Paper Reading #12, "Detecting and Leveraging Finger Orientation for Interaction with Direct-Touch Surfaces"

http://chi2010-cskach.blogspot.com/2011/02/paper-reading-12-disappearing-mobile.html
http://dlandinichi.blogspot.com/2011/02/paper-reading-12-teslatouch.html

Detecting and Leveraging Finger Orientation for Interaction with Direct-Touch Surfaces
Feng Wang & Xiangshi Ren
Kochi University of Technology, Japan
Xiang Cao

Microsoft Research Cambridge
Pourang Irani
University of Manitoba
This is paper, not a presentation, and as such has no specific venue.

Summary
In this paper, the authors present an algorithm to detect the orientation of fingers and not just the point of contact for usage in touch screen interfaces. The algorithm is based on input shape only. Extant work foundational to this project includes mouse interactions that can be adapted, and prior work in the area of finger interactions beyond simply point of contact (not necc. limited to orientation).

The math to determine vertical vs. oblique touch and direction is included in the paper, although not the code. The most difficult part, determining between one direction and its opposite, is done by tracking the order in which pixels are contacted. Orientation is continuously tracked afterward.

The algorithm was tested by running it past eight adults who had no experience in touch screen controls. The five trials (Disambiguation success, orientation stability, orientation precision, dynamic orientation precision, involuntary position rotation) all showed results between "good" and "excellent".

The paper finished the section on the algorithm description with sections on what tasks are possible with this interface and what can be inferred from finger orientation.

Limitations of the algorithms include vertical presses, oblique touches that deviated from the usual method, and fingers other than index. These were of varying degree; the last was least serious. The authors believe that portability should require minimal tweaking.

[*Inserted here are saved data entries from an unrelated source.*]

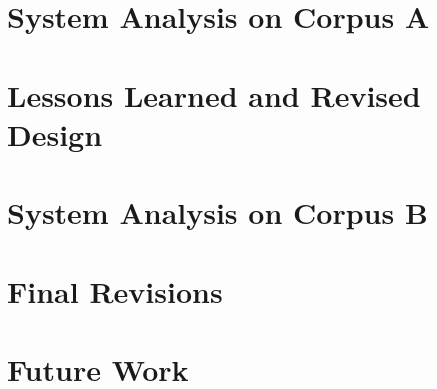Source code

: \documentclass[11pt,letterpaper]{article}
\begin{document}
\section{System Analysis on Corpus A}

\section{Lessons Learned and Revised Design}

\section{System Analysis on Corpus B}

\section{Final Revisions}

\section{Future Work}


\nocite{*}




\label{lastpage}
\end{document}
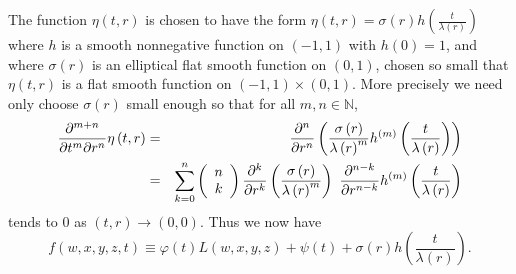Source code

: \documentclass{amsart}
\theoremstyle{plain}
\numberwithin{equation}{section}
\begin{document}
The function $\eta \left( t,r\right) $ is chosen to have the form $\eta
\left( t,r\right) =\sigma \left( r\right) h\left( \frac{t}{\lambda \left(
r\right) }\right) $ where $h$ is a smooth nonnegative function on $\left(
-1,1\right) $ with $h\left( 0\right) =1$, and where $\sigma \left( r\right) $
is an elliptical flat smooth function on $\left( 0,1\right) $, chosen so
small that $\eta \left( t,r\right) $ is a flat smooth function on $\left(
-1,1\right) \times \left( 0,1\right) $. More precisely we need only choose $%
\sigma \left( r\right) $ small enough so that for all $m,n\in \mathbb{N}$,%
\begin{eqnarray}
\frac{\partial ^{m+n}}{\partial t^{m}\partial r^{n}}\eta \left( t,r\right)
&=&\frac{\partial ^{n}}{\partial r^{n}}\left( \frac{\sigma \left( r\right) }{%
\lambda \left( r\right) ^{m}}h^{\left( m\right) }\left( \frac{t}{\lambda
\left( r\right) }\right) \right)  \label{der est} \\
&=&\sum_{k=0}^{n}\left( 
\begin{array}{c}
n \\ 
k%
\end{array}%
\right) \frac{\partial ^{k}}{\partial r^{k}}\left( \frac{\sigma \left(
r\right) }{\lambda \left( r\right) ^{m}}\right) \ \frac{\partial ^{n-k}}{%
\partial r^{n-k}}h^{\left( m\right) }\left( \frac{t}{\lambda \left( r\right) 
}\right)  \notag
\end{eqnarray}%
tends to $0$ as $\left( t,r\right) \rightarrow \left( 0,0\right) $. Thus we
now have%
\begin{equation}
f\left( w,x,y,z,t\right) \equiv \varphi \left( t\right) L\left(
w,x,y,z\right) +\psi \left( t\right) +\sigma \left( r\right) h\left( \frac{t%
}{\lambda \left( r\right) }\right) .  \label{def f'}
\end{equation}
\end{document}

Future work described in the paper is mostly aimed at building upon and expanding the concepts here (more precision, better geometry, multiple fingers from the same hand in use at once), rather than a completely new direction. In fact, this paper is clearly described as "proof of concept".

Discussion
This paper represents a large step forward in detail from the previous classes I have been reading, something I appreciate. This research isn't particularly exciting to me, being a refinement of something (touch screens) I have little knowledge about rather than a big leap or something in my areas of interest. It does, however, strike me a good step toward significant improvement in its arena.

The best part of the paper was the attention to detail, while I feel the strongest part of the algorithm is being able to dynamically track changing finger orientation. It just seems that would be the most technically difficult piece of work.

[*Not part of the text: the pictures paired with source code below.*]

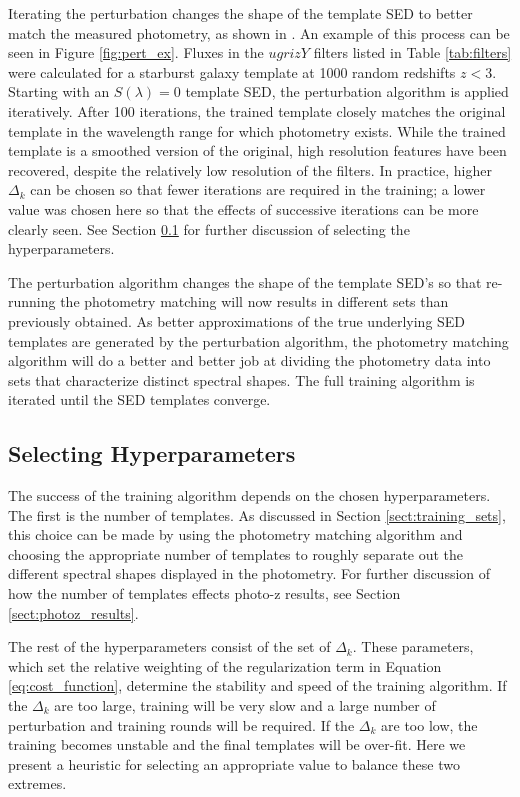 Iterating the perturbation changes the shape of the template SED to better match the measured photometry, as shown in \citet{Budavari2000b}. 
An example of this process can be seen in Figure \ref{fig:pert_ex}. 
Fluxes in the $ugrizY$ filters listed in Table \ref{tab:filters} were calculated for a starburst galaxy template at 1000 random redshifts $z < 3$. 
Starting with an $S(\lambda) = 0$ template SED, the perturbation algorithm is applied iteratively. 
After 100 iterations, the trained template closely matches the original template in the wavelength range for which photometry exists. 
While the trained template is a smoothed version of the original, high resolution features have been recovered, despite the relatively low resolution of the filters. 
In practice, higher $\Delta_k$ can be chosen so that fewer iterations are required in the training; a lower value was chosen here so that the effects of successive iterations can be more clearly seen.
See Section \ref{sect:hyperparameters} for further discussion of selecting the hyperparameters.

The perturbation algorithm changes the shape of the template SED's so that re-running the photometry matching will now results in different sets than previously obtained.
As better approximations of the true underlying SED templates are generated by the perturbation algorithm, the photometry matching algorithm will do a better and better job at dividing the photometry data into sets that characterize distinct spectral shapes. 
The full training algorithm is iterated until the SED templates converge.




\subsection{Selecting Hyperparameters}
\label{sect:hyperparameters}

The success of the training algorithm depends on the chosen hyperparameters.
The first is the number of templates. 
As discussed in Section \ref{sect:training_sets}, this choice can be made by using the photometry matching algorithm and choosing the appropriate number of templates to roughly separate out the different spectral shapes displayed in the photometry.
For further discussion of how the number of templates effects photo-z results, see Section \ref{sect:photoz_results}.

The rest of the hyperparameters consist of the set of $\Delta_k$.
These parameters, which set the relative weighting of the regularization term in Equation \ref{eq:cost_function}, determine the stability and speed of the training algorithm.
If the $\Delta_k$ are too large, training will be very slow and a large number of perturbation and training rounds will be required. 
If the $\Delta_k$ are too low, the training becomes unstable and the final templates will be over-fit.
Here we present a heuristic for selecting an appropriate value to balance these two extremes.

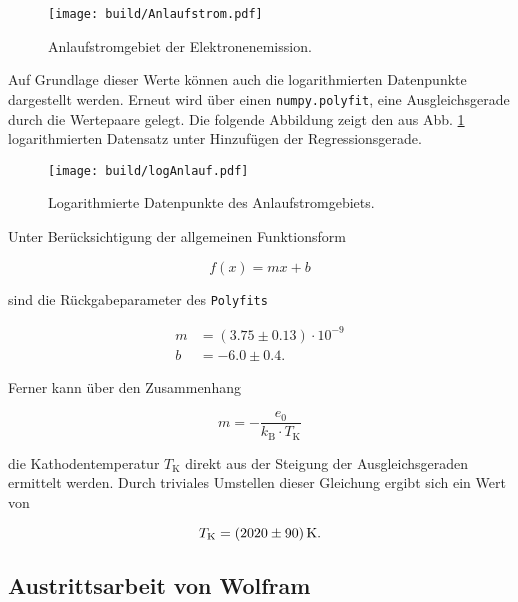 \begin{figure}[H]
    \centering 
    \texttt{[image: build/Anlaufstrom.pdf]}
    \caption{Anlaufstromgebiet der Elektronenemission.}
    \label{fig:Kennlinien2}
\end{figure}

\noindent Auf Grundlage dieser Werte können auch die logarithmierten Datenpunkte dargestellt werden. Erneut wird über einen \texttt{numpy.polyfit},
eine Ausgleichsgerade durch die Wertepaare gelegt. Die folgende Abbildung zeigt den aus Abb. \ref{fig:Kennlinien2} logarithmierten Datensatz unter 
Hinzufügen der Regressionsgerade.

\begin{figure}[H]
    \centering 
    \texttt{[image: build/logAnlauf.pdf]}
    \caption{Logarithmierte Datenpunkte des Anlaufstromgebiets.}
    \label{fig:Anlaufstromgebiet}
\end{figure}

\noindent Unter Berücksichtigung der allgemeinen Funktionsform 

\begin{equation*}
    f(x) = mx + b 
\end{equation*}

\noindent sind die Rückgabeparameter des \texttt{Polyfits}

\begin{align*}
    m &= \left(3.75\pm{}0.13\right)\cdot{}10^{-9}\\
    b &= -6.0\pm{}0.4.
\end{align*}

\noindent Ferner kann über den Zusammenhang 

\begin{equation*}
    m = -\frac{e_0}{k_\text{B}\cdot{}T_\text{K}}
\end{equation*}

\noindent die Kathodentemperatur $T_\text{K}$ direkt aus der Steigung der Ausgleichsgeraden ermittelt werden. Durch triviales Umstellen 
dieser Gleichung ergibt sich ein Wert von 

\begin{equation*}
    T_\text{K} = \qty{2020\pm90}{\kelvin}.
\end{equation*}

\subsection{Austrittsarbeit von Wolfram}
\label{sec:Austrittsarbeit}

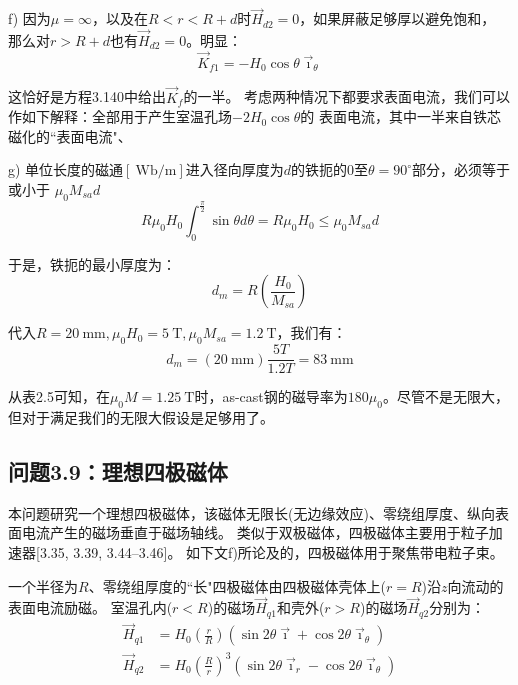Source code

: f) 因为$\mu=\infty$，以及在$R< r< R+d$时$\vec{H}_{d2}=0$，如果屏蔽足够厚以避免饱和，
那么对$r>R+d$也有$\vec{H}_{d2}=0$。明显：
\begin{equation*}
\vec{K}_{f1}=-H_{0}\cos\theta\vec{\imath}_{\theta}\tag{S8.5}%
\end{equation*}

这恰好是方程3.140中给出$\vec{K}_f$的一半。
考虑两种情况下都要求表面电流，我们可以作如下解释：全部用于产生室温孔场$-2H_0\cos\theta$的
表面电流，其中一半来自铁芯磁化的``表面电流"、

g) 单位长度的磁通$[\ \mathrm{Wb/m}]$进入径向厚度为$d$的铁扼的0至$\theta=90^\circ$部分，必须等于或小于
$\mu_0 M_{sa}d$
\begin{equation*}
R\mu_{0}H_{0}\int_{0}^{\frac{\pi}{2}}\sin\theta d\theta=R\mu_{0}H_{0}\leq\mu_{0}M_{sa}d\tag{S8.6}%
\end{equation*}

于是，铁扼的最小厚度为：
\begin{equation*}
d_{m}=R(\frac{H_{0}}{M_{sa}})\tag{3.144}%
\end{equation*}

代入$R=20\ \mathrm{mm}, \mu_0 H_0=5\ \mathrm{T}, \mu_0 M_{sa}=1.2\ \mathrm{T}$，我们有：
\begin{equation*}
d_{m}=(20\ \mathrm{mm})\frac{5T}{1.2T}=83\ \mathrm{mm} 
\end{equation*}

从表2.5可知，在$\mu_0 M=1.25\ \mathrm{T}$时，as-cast钢的磁导率为$180\mu_0$。尽管不是无限大，
但对于满足我们的无限大假设是足够用了。

\subsection{问题3.9：理想四极磁体}
本问题研究一个理想四极磁体，该磁体无限长(无边缘效应)、零绕组厚度、纵向表面电流产生的磁场垂直于磁场轴线。
类似于双极磁体，四极磁体主要用于粒子加速器[3.35, 3.39, 3.44–3.46]。
如下文f)所论及的，四极磁体用于聚焦带电粒子束。

一个半径为$R$、零绕组厚度的``长"四极磁体由四极磁体壳体上($r=R$)沿$z$向流动的表面电流励磁。
室温孔内($r<R$)的磁场$\vec{H}_{q1}$和壳外($r>R$)的磁场$\vec{H}_{q2}$分别为：
\begin{subequations}
	\begin{align}
\vec{H}_{q1}&=H_{0}\left(\frac{r}{R}\right)(\sin 2\theta\vec{\imath}+\cos 2\theta\vec{\imath}_{\theta})\\%
\vec{H}_{q2}&=H_{0}\left(\frac{R}{r}\right)^{3}(\sin 2\theta\vec{\imath}_{r}-\cos 2\theta\vec{\imath}_{\theta})%
	\end{align}
\end{subequations}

Something I would have liked to have seen would have been the proficiency of test users in this system contrasted to the proficiency of test users in conventional touch screens.

The direction they are taking with the research seems about right. I am particularly fascinated by the idea of being able to use all ten fingers to increase proficiency and speed with such displays.

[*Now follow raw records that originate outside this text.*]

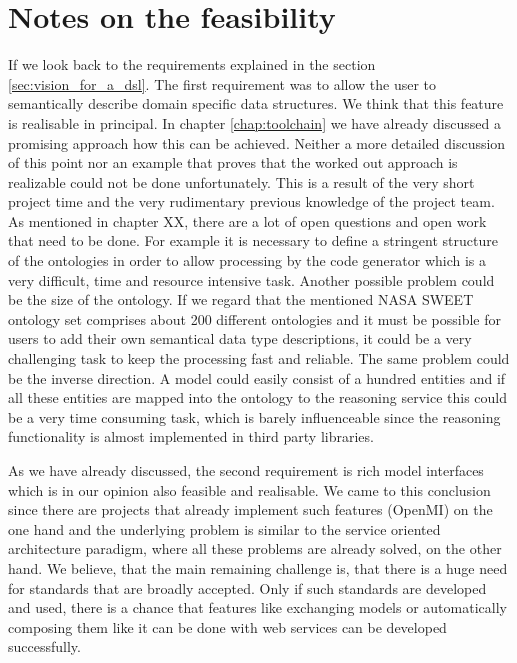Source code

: \section{Notes on the feasibility}
\par
If we look back to the requirements explained in the section \ref{sec:vision_for_a_dsl}. The first requirement was to allow the user to semantically describe domain specific data structures. We think that this feature is realisable in principal. In chapter \ref{chap:toolchain} we have already discussed a promising approach how this can be achieved. Neither a more detailed discussion of this point nor an example that proves that the worked out approach is realizable could not be done unfortunately. This is a result of the very short project time and the very rudimentary previous knowledge of the project team.  As mentioned in chapter XX, there are a lot of open questions and open work that need to be done. For example it is necessary to define a stringent structure of the ontologies in order to allow processing by the code generator which is a very difficult, time and resource intensive task. Another possible problem could be the size of the ontology. If we regard that the mentioned NASA SWEET ontology set comprises about 200 different ontologies and it must be possible for users to add their own semantical data type descriptions, it could be a very challenging task to keep the processing fast and reliable. The same problem could be the inverse direction. A model could easily consist of a hundred entities and if all these entities are mapped into the ontology to the reasoning service this could be a very time consuming task, which is barely influenceable since the reasoning functionality is almost implemented in third party libraries.
\par
As we have already discussed, the second requirement is rich model interfaces which is in our opinion also feasible and realisable. We came to this conclusion since there are projects that already implement such features (OpenMI) on the one hand and the underlying problem is similar to the service oriented architecture paradigm, where all these problems are already solved, on the other hand. We believe, that the main remaining challenge is, that there is a huge need for standards that are broadly accepted. Only if such standards are developed and used, there is a chance that features like exchanging models or automatically composing them like it can be done with web services can be developed successfully.\\
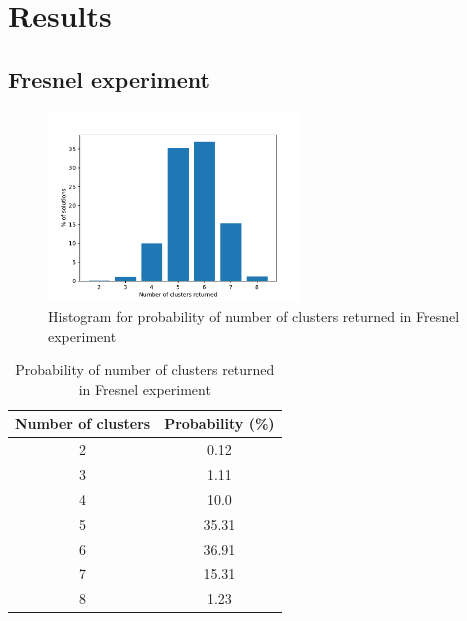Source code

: \chapter{Results}

\section{Fresnel experiment}

\begin{figure}[ht!]
  \centering
  \includegraphics[width=0.6\textwidth]{figures/06results/num_clusters.pdf}
  \caption{Histogram for probability of number of clusters returned in Fresnel experiment}
\end{figure}

\begin{table}[ht]
  \centering
  \begin{tabular}{|c|c|}
      \hline
      Number of clusters & Probability (\%) \\
      \hline
      2 & 0.12 \\ 
      3 & 1.11 \\ 
      4 & 10.0 \\ 
      5 & 35.31 \\ 
      6 & 36.91 \\ 
      7 & 15.31 \\ 
      8 & 1.23 \\ 
      \hline
  \end{tabular}
  \caption{Probability of number of clusters returned in Fresnel experiment}
\end{table}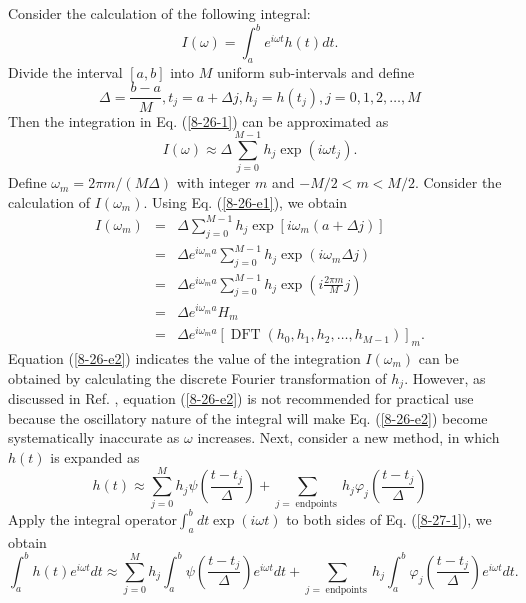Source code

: \documentclass{article}
\newcommand{\tmop}[1]{\ensuremath{\operatorname{#1}}}
\begin{document}
Consider the calculation of the following integral:
\begin{equation}
  \label{8-26-1} I (\omega) = \int_a^b e^{i \omega t} h (t) d t.
\end{equation}
Divide the interval $[a, b]$ into $M$ uniform sub-intervals and define
\begin{equation}
  \Delta = \frac{b - a}{M}, t_j = a + \Delta j, h_j = h (t_j), j = 0, 1, 2,
  \ldots, M
\end{equation}
Then the integration in Eq. (\ref{8-26-1}) can be approximated as
\begin{equation}
  \label{8-26-e1} I (\omega) \approx \Delta \sum_{j = 0}^{M - 1} h_j \exp (i
  \omega t_j) .
\end{equation}
Define $\omega_m = 2 \pi m / (M \Delta)$ with integer $m$ and $- M / 2 < m < M
/ 2$. Consider the calculation of $I (\omega_m)$. Using Eq. (\ref{8-26-e1}),
we obtain
\begin{eqnarray}
  I (\omega_m) & = & \Delta \sum_{j = 0}^{M - 1} h_j \exp [i \omega_m (a +
  \Delta j)] \nonumber\\
  & = & \Delta e^{i \omega_m a} \sum_{j = 0}^{M - 1} h_j \exp (i \omega_m
  \Delta j) \nonumber\\
  & = & \Delta e^{i \omega_m a} \sum_{j = 0}^{M - 1} h_j \exp \left( i
  \frac{2 \pi m}{M} j \right) \nonumber\\
  & = & \Delta e^{i \omega_m a} H_m \\
  & = & \Delta e^{i \omega_m a} [\tmop{DFT} (h_0, h_1, h_2, \ldots, h_{M -
  1})]_m .  \label{8-26-e2}
\end{eqnarray}
Equation (\ref{8-26-e2}) indicates the value of the integration $I (\omega_m)$
can be obtained by calculating the discrete Fourier transformation of $h_j$.
However, as discussed in Ref. {\cite{press1992}}, equation (\ref{8-26-e2}) is
not recommended for practical use because the oscillatory nature of the
integral will make Eq. (\ref{8-26-e2}) become systematically inaccurate as
$\omega$ increases. Next, consider a new method, in which $h (t)$ is expanded
as
\begin{equation}
  \label{8-27-1} h (t) \approx \sum_{j = 0}^M h_j \psi \left( \frac{t -
  t_j}{\Delta} \right) + \sum_{j = \tmop{endpoints}} h_j \varphi_j \left(
  \frac{t - t_j}{\Delta} \right)
\end{equation}
Apply the integral operator$\int_a^b d t \exp (i \omega t)$ to both sides of
Eq. (\ref{8-27-1}), we obtain
\begin{equation}
  \int_a^b h (t) e^{i \omega t} d t \approx \sum_{j = 0}^M h_j \int_a^b \psi
  \left( \frac{t - t_j}{\Delta} \right) e^{i \omega t} d t + \sum_{j =
  \tmop{endpoints}} h_j \int_a^b \varphi_j \left( \frac{t - t_j}{\Delta}
  \right) e^{i \omega t} d t.
\end{equation}
\end{document}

Picture is related because that's what time it was when I finished this entry. (12:18 was the first autosave)
Apologies for any (probably related) drop in quality from my previous writings.

1 comment:

  1. This is a great idea. I still have some problems with my ipod touch every now and again when I try to zoom in or select text. Maybe these issues could be fixed if the orientation of the fingers could be recognized.